- **TASK STATEMENT**
Find every line in the records below that holds the word "imagen", and copy each one.

[ENTRIES SUPPLIED Boundary: Start]

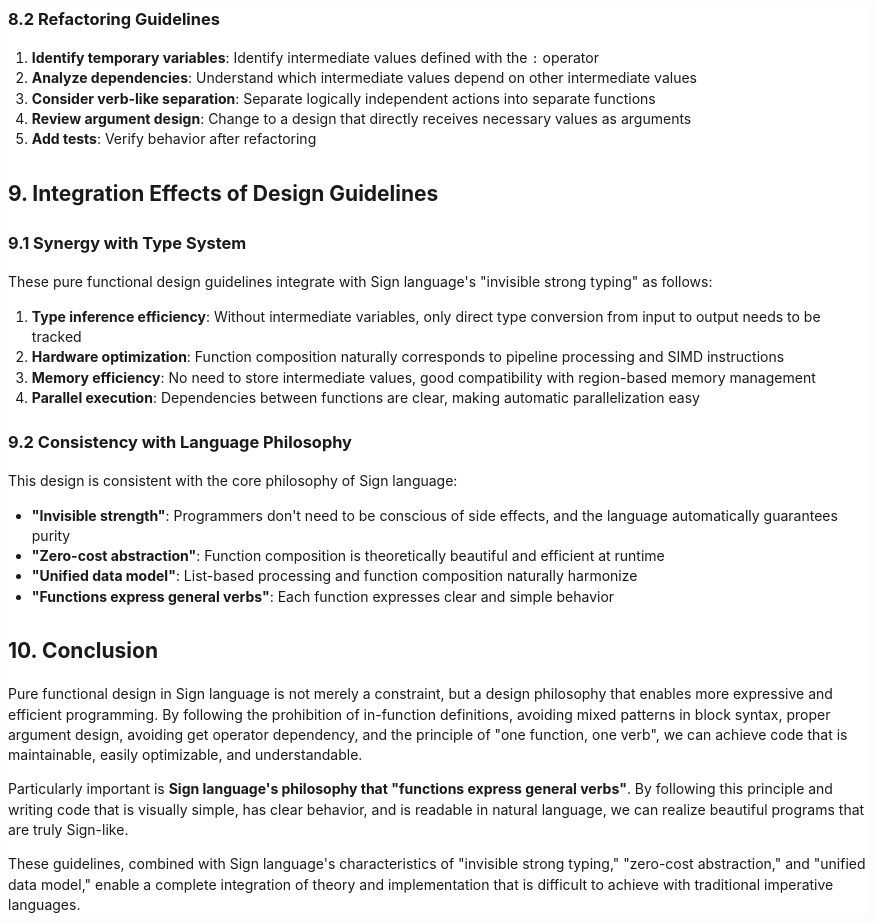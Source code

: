 ### 8.2 Refactoring Guidelines

1. **Identify temporary variables**: Identify intermediate values defined with the `:` operator
2. **Analyze dependencies**: Understand which intermediate values depend on other intermediate values
3. **Consider verb-like separation**: Separate logically independent actions into separate functions
4. **Review argument design**: Change to a design that directly receives necessary values as arguments
5. **Add tests**: Verify behavior after refactoring

## 9. Integration Effects of Design Guidelines

### 9.1 Synergy with Type System

These pure functional design guidelines integrate with Sign language's "invisible strong typing" as follows:

1. **Type inference efficiency**: Without intermediate variables, only direct type conversion from input to output needs to be tracked
2. **Hardware optimization**: Function composition naturally corresponds to pipeline processing and SIMD instructions
3. **Memory efficiency**: No need to store intermediate values, good compatibility with region-based memory management
4. **Parallel execution**: Dependencies between functions are clear, making automatic parallelization easy

### 9.2 Consistency with Language Philosophy

This design is consistent with the core philosophy of Sign language:

- **"Invisible strength"**: Programmers don't need to be conscious of side effects, and the language automatically guarantees purity
- **"Zero-cost abstraction"**: Function composition is theoretically beautiful and efficient at runtime
- **"Unified data model"**: List-based processing and function composition naturally harmonize
- **"Functions express general verbs"**: Each function expresses clear and simple behavior

## 10. Conclusion

Pure functional design in Sign language is not merely a constraint, but a design philosophy that enables more expressive and efficient programming. By following the prohibition of in-function definitions, avoiding mixed patterns in block syntax, proper argument design, avoiding get operator dependency, and the principle of "one function, one verb", we can achieve code that is maintainable, easily optimizable, and understandable.

Particularly important is **Sign language's philosophy that "functions express general verbs"**. By following this principle and writing code that is visually simple, has clear behavior, and is readable in natural language, we can realize beautiful programs that are truly Sign-like.

These guidelines, combined with Sign language's characteristics of "invisible strong typing," "zero-cost abstraction," and "unified data model," enable a complete integration of theory and implementation that is difficult to achieve with traditional imperative languages.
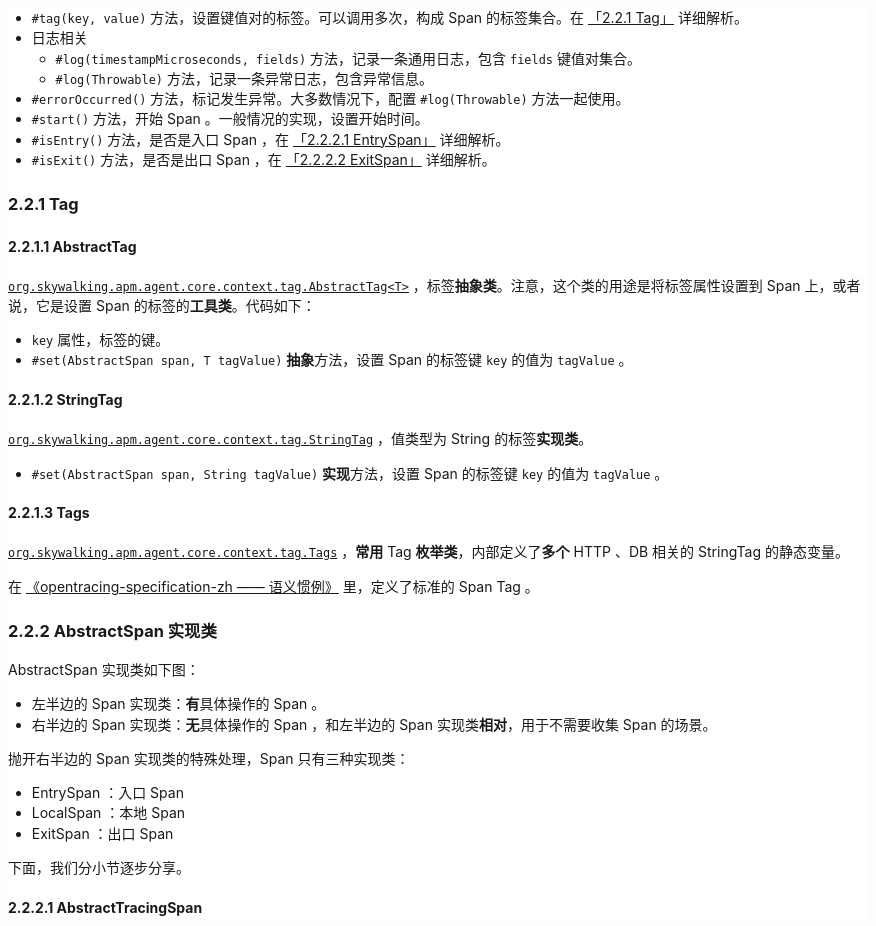 * `#tag(key, value)` 方法，设置键值对的标签。可以调用多次，构成 Span 的标签集合。在 [「2.2.1 Tag」](#) 详细解析。
* 日志相关
    * `#log(timestampMicroseconds, fields)` 方法，记录一条通用日志，包含 `fields` 键值对集合。
    * `#log(Throwable)` 方法，记录一条异常日志，包含异常信息。 
* `#errorOccurred()` 方法，标记发生异常。大多数情况下，配置 `#log(Throwable)` 方法一起使用。
* `#start()` 方法，开始 Span 。一般情况的实现，设置开始时间。
* `#isEntry()` 方法，是否是入口 Span ，在 [「2.2.2.1 EntrySpan」](#) 详细解析。
* `#isExit()` 方法，是否是出口 Span ，在 [「2.2.2.2 ExitSpan」](#) 详细解析。

### 2.2.1 Tag

#### 2.2.1.1 AbstractTag

[`org.skywalking.apm.agent.core.context.tag.AbstractTag<T>`](https://github.com/YunaiV/skywalking/blob/e0c449745dfabe847b2e918d5352381f191a4469/apm-sniffer/apm-agent-core/src/main/java/org/skywalking/apm/agent/core/context/tag/AbstractTag.java) ，标签**抽象类**。注意，这个类的用途是将标签属性设置到 Span 上，或者说，它是设置 Span 的标签的**工具类**。代码如下：

* `key` 属性，标签的键。
* `#set(AbstractSpan span, T tagValue)` **抽象**方法，设置 Span 的标签键 `key` 的值为 `tagValue` 。

#### 2.2.1.2 StringTag

[`org.skywalking.apm.agent.core.context.tag.StringTag`](https://github.com/YunaiV/skywalking/blob/e0c449745dfabe847b2e918d5352381f191a4469/apm-sniffer/apm-agent-core/src/main/java/org/skywalking/apm/agent/core/context/tag/StringTag.java) ，值类型为 String 的标签**实现类**。

* `#set(AbstractSpan span, String tagValue)` **实现**方法，设置 Span 的标签键 `key` 的值为 `tagValue` 。

#### 2.2.1.3 Tags

[`org.skywalking.apm.agent.core.context.tag.Tags`](https://github.com/YunaiV/skywalking/blob/e0c449745dfabe847b2e918d5352381f191a4469/apm-sniffer/apm-agent-core/src/main/java/org/skywalking/apm/agent/core/context/tag/Tags.java) ，**常用** Tag **枚举类**，内部定义了**多个** HTTP 、DB 相关的 StringTag 的静态变量。

在 [《opentracing-specification-zh —— 语义惯例》](https://github.com/opentracing-contrib/opentracing-specification-zh/blob/master/semantic_conventions.md#%E6%A0%87%E5%87%86%E7%9A%84span-tag-%E5%92%8C-log-field) 里，定义了标准的 Span Tag 。

### 2.2.2 AbstractSpan 实现类

AbstractSpan 实现类如下图：[](http://www.iocoder.cn/images/SkyWalking/2020_10_01/03.png)

* 左半边的 Span 实现类：**有**具体操作的 Span 。
* 右半边的 Span 实现类：**无**具体操作的 Span ，和左半边的 Span 实现类**相对**，用于不需要收集 Span 的场景。

抛开右半边的 Span 实现类的特殊处理，Span 只有三种实现类：

* EntrySpan ：入口 Span
* LocalSpan ：本地 Span
* ExitSpan ：出口 Span

下面，我们分小节逐步分享。

#### 2.2.2.1 AbstractTracingSpan
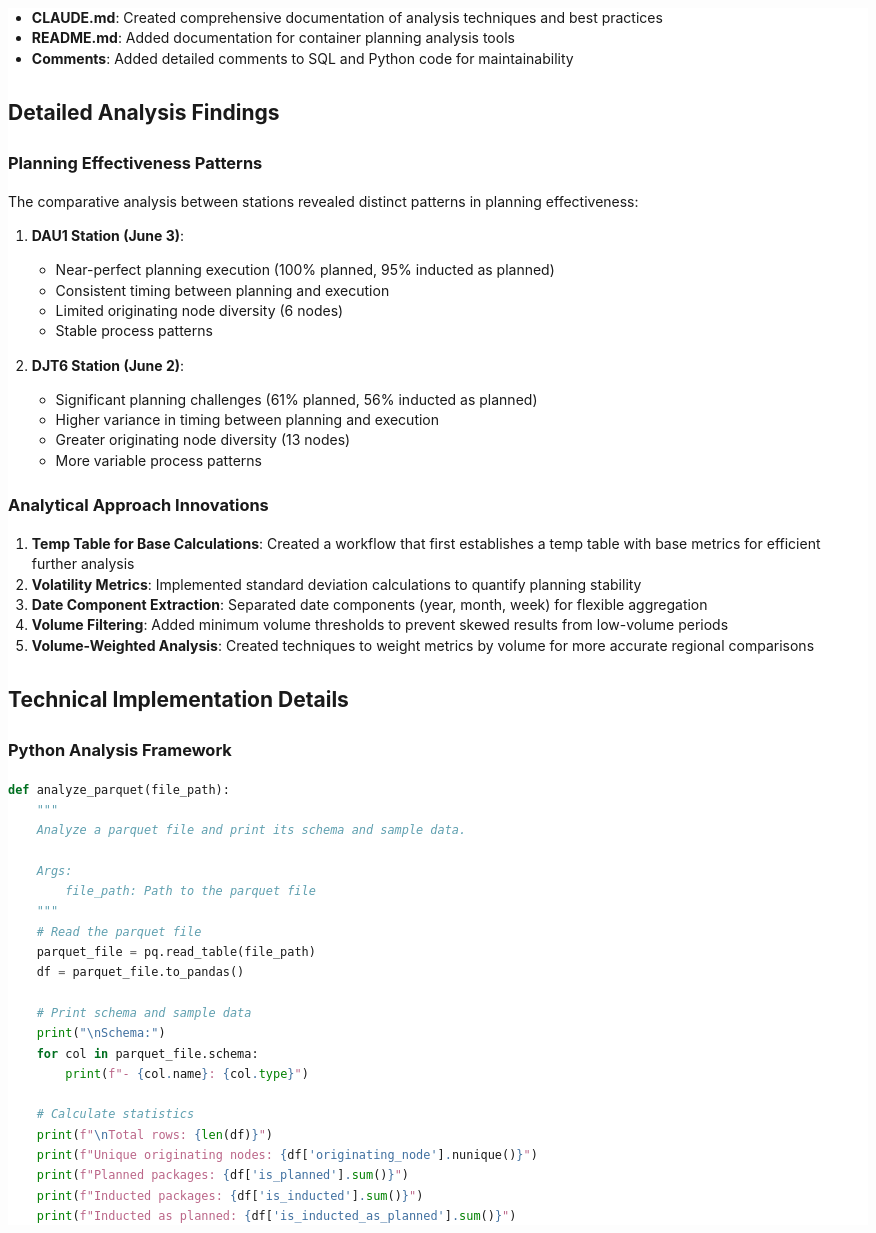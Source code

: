 - **CLAUDE.md**: Created comprehensive documentation of analysis techniques and best practices
- **README.md**: Added documentation for container planning analysis tools
- **Comments**: Added detailed comments to SQL and Python code for maintainability

## Detailed Analysis Findings

### Planning Effectiveness Patterns

The comparative analysis between stations revealed distinct patterns in planning effectiveness:

1. **DAU1 Station (June 3)**:
   - Near-perfect planning execution (100% planned, 95% inducted as planned)
   - Consistent timing between planning and execution
   - Limited originating node diversity (6 nodes)
   - Stable process patterns

2. **DJT6 Station (June 2)**:
   - Significant planning challenges (61% planned, 56% inducted as planned)
   - Higher variance in timing between planning and execution
   - Greater originating node diversity (13 nodes)
   - More variable process patterns

### Analytical Approach Innovations

1. **Temp Table for Base Calculations**: Created a workflow that first establishes a temp table with base metrics for efficient further analysis
2. **Volatility Metrics**: Implemented standard deviation calculations to quantify planning stability
3. **Date Component Extraction**: Separated date components (year, month, week) for flexible aggregation
4. **Volume Filtering**: Added minimum volume thresholds to prevent skewed results from low-volume periods
5. **Volume-Weighted Analysis**: Created techniques to weight metrics by volume for more accurate regional comparisons

## Technical Implementation Details

### Python Analysis Framework

```python
def analyze_parquet(file_path):
    """
    Analyze a parquet file and print its schema and sample data.
    
    Args:
        file_path: Path to the parquet file
    """
    # Read the parquet file
    parquet_file = pq.read_table(file_path)
    df = parquet_file.to_pandas()
    
    # Print schema and sample data
    print("\nSchema:")
    for col in parquet_file.schema:
        print(f"- {col.name}: {col.type}")
    
    # Calculate statistics
    print(f"\nTotal rows: {len(df)}")
    print(f"Unique originating nodes: {df['originating_node'].nunique()}")
    print(f"Planned packages: {df['is_planned'].sum()}")
    print(f"Inducted packages: {df['is_inducted'].sum()}")
    print(f"Inducted as planned: {df['is_inducted_as_planned'].sum()}")
```
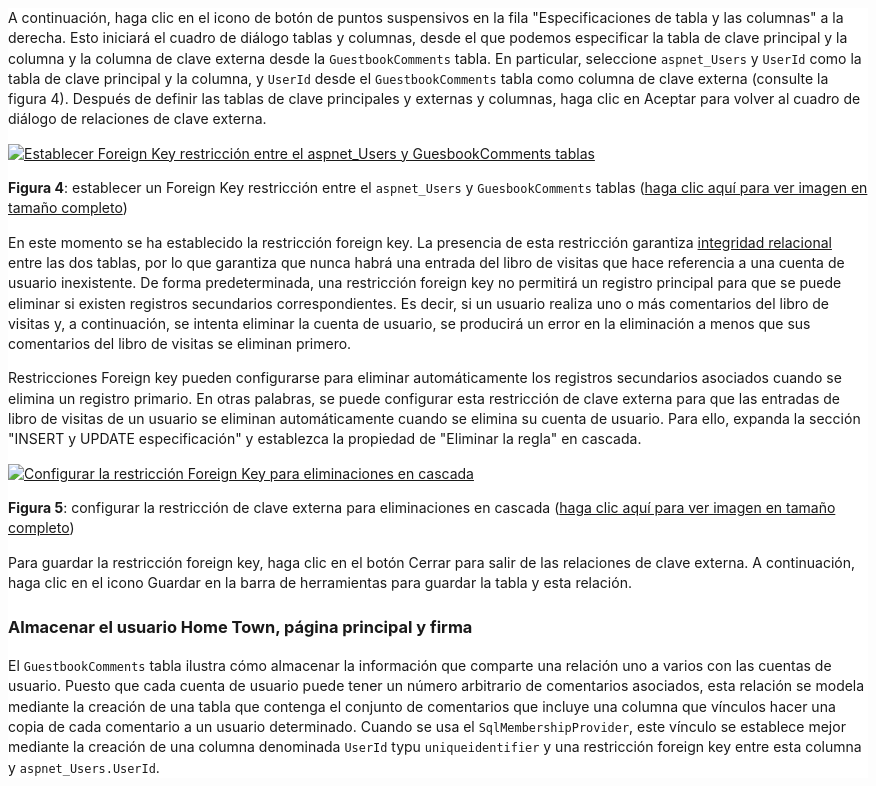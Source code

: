 
A continuación, haga clic en el icono de botón de puntos suspensivos en la fila "Especificaciones de tabla y las columnas" a la derecha. Esto iniciará el cuadro de diálogo tablas y columnas, desde el que podemos especificar la tabla de clave principal y la columna y la columna de clave externa desde la `GuestbookComments` tabla. En particular, seleccione `aspnet_Users` y `UserId` como la tabla de clave principal y la columna, y `UserId` desde el `GuestbookComments` tabla como columna de clave externa (consulte la figura 4). Después de definir las tablas de clave principales y externas y columnas, haga clic en Aceptar para volver al cuadro de diálogo de relaciones de clave externa.


[![Establecer Foreign Key restricción entre el aspnet_Users y GuesbookComments tablas](storing-additional-user-information-cs/_static/image11.png)](storing-additional-user-information-cs/_static/image10.png)

**Figura 4**: establecer un Foreign Key restricción entre el `aspnet_Users` y `GuesbookComments` tablas ([haga clic aquí para ver imagen en tamaño completo](storing-additional-user-information-cs/_static/image12.png))


En este momento se ha establecido la restricción foreign key. La presencia de esta restricción garantiza [integridad relacional](http://en.wikipedia.org/wiki/Referential_integrity) entre las dos tablas, por lo que garantiza que nunca habrá una entrada del libro de visitas que hace referencia a una cuenta de usuario inexistente. De forma predeterminada, una restricción foreign key no permitirá un registro principal para que se puede eliminar si existen registros secundarios correspondientes. Es decir, si un usuario realiza uno o más comentarios del libro de visitas y, a continuación, se intenta eliminar la cuenta de usuario, se producirá un error en la eliminación a menos que sus comentarios del libro de visitas se eliminan primero.

Restricciones Foreign key pueden configurarse para eliminar automáticamente los registros secundarios asociados cuando se elimina un registro primario. En otras palabras, se puede configurar esta restricción de clave externa para que las entradas de libro de visitas de un usuario se eliminan automáticamente cuando se elimina su cuenta de usuario. Para ello, expanda la sección "INSERT y UPDATE especificación" y establezca la propiedad de "Eliminar la regla" en cascada.


[![Configurar la restricción Foreign Key para eliminaciones en cascada](storing-additional-user-information-cs/_static/image14.png)](storing-additional-user-information-cs/_static/image13.png)

**Figura 5**: configurar la restricción de clave externa para eliminaciones en cascada ([haga clic aquí para ver imagen en tamaño completo](storing-additional-user-information-cs/_static/image15.png))


Para guardar la restricción foreign key, haga clic en el botón Cerrar para salir de las relaciones de clave externa. A continuación, haga clic en el icono Guardar en la barra de herramientas para guardar la tabla y esta relación.

### <a name="storing-the-users-home-town-homepage-and-signature"></a>Almacenar el usuario Home Town, página principal y firma

El `GuestbookComments` tabla ilustra cómo almacenar la información que comparte una relación uno a varios con las cuentas de usuario. Puesto que cada cuenta de usuario puede tener un número arbitrario de comentarios asociados, esta relación se modela mediante la creación de una tabla que contenga el conjunto de comentarios que incluye una columna que vínculos hacer una copia de cada comentario a un usuario determinado. Cuando se usa el `SqlMembershipProvider`, este vínculo se establece mejor mediante la creación de una columna denominada `UserId` typu `uniqueidentifier` y una restricción foreign key entre esta columna y `aspnet_Users.UserId`.
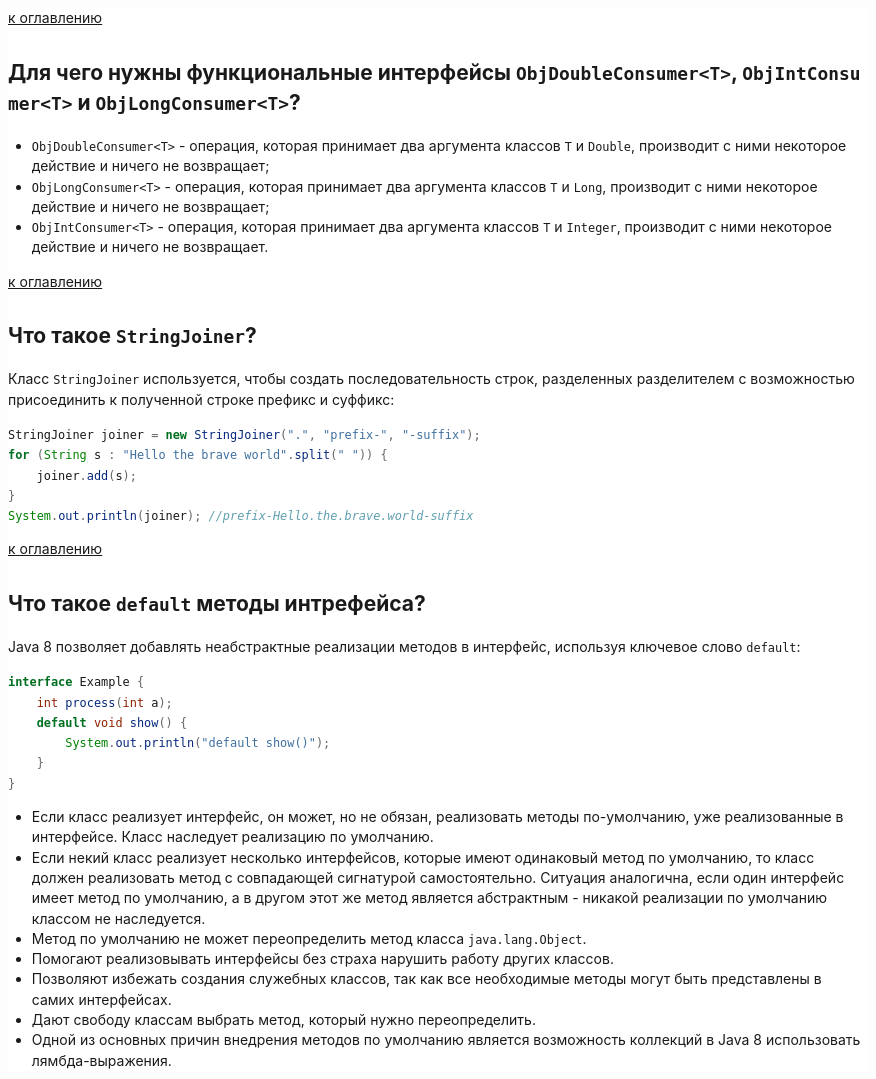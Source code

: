 [к оглавлению](#java-8)

## Для чего нужны функциональные интерфейсы `ObjDoubleConsumer<T>`, `ObjIntConsumer<T>` и `ObjLongConsumer<T>`?
+ `ObjDoubleConsumer<T>` - операция, которая принимает два аргумента классов `T` и `Double`, производит с ними некоторое действие и ничего не возвращает;
+ `ObjLongConsumer<T>` - операция, которая принимает два аргумента классов `T` и `Long`, производит с ними некоторое действие и ничего не возвращает;
+ `ObjIntConsumer<T>` - операция, которая принимает два аргумента классов `T` и `Integer`, производит с ними некоторое действие и ничего не возвращает.

[к оглавлению](#java-8)

## Что такое `StringJoiner`?
Класс `StringJoiner` используется, чтобы создать последовательность строк, разделенных разделителем с возможностью присоединить к полученной строке префикс и суффикс:

```java
StringJoiner joiner = new StringJoiner(".", "prefix-", "-suffix");
for (String s : "Hello the brave world".split(" ")) {
    joiner.add(s);
}
System.out.println(joiner); //prefix-Hello.the.brave.world-suffix
```

[к оглавлению](#java-8)

## Что такое `default` методы интрефейса?
Java 8 позволяет добавлять неабстрактные реализации методов в интерфейс, используя ключевое слово `default`:

```java
interface Example {
    int process(int a);
    default void show() {
        System.out.println("default show()");
    }
}
```

+ Если класс реализует интерфейс, он может, но не обязан, реализовать методы по-умолчанию, уже реализованные в интерфейсе. Класс наследует реализацию по умолчанию.
+ Если некий класс реализует несколько интерфейсов, которые имеют одинаковый метод по умолчанию, то класс должен реализовать метод с совпадающей сигнатурой самостоятельно. Ситуация аналогична, если один интерфейс имеет метод по умолчанию, а в другом этот же метод является абстрактным - никакой реализации по умолчанию классом не наследуется.
+ Метод по умолчанию не может переопределить метод класса `java.lang.Object`.
+ Помогают реализовывать интерфейсы без страха нарушить работу других классов.
+ Позволяют избежать создания служебных классов, так как все необходимые методы могут быть представлены в самих интерфейсах.
+ Дают свободу классам выбрать метод, который нужно переопределить.
+ Одной из основных причин внедрения методов по умолчанию является возможность коллекций в Java 8 использовать лямбда-выражения.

[ENTRIES SUPPLIED Boundary: End]

- **ANSWER BOX**
**Figura 4**: establecer un Foreign Key restricción entre el `aspnet_Users` y `GuesbookComments` tablas ([haga clic aquí para ver imagen en tamaño completo](storing-additional-user-information-cs/_static/image12.png))
**Figura 5**: configurar la restricción de clave externa para eliminaciones en cascada ([haga clic aquí para ver imagen en tamaño completo](storing-additional-user-information-cs/_static/image15.png))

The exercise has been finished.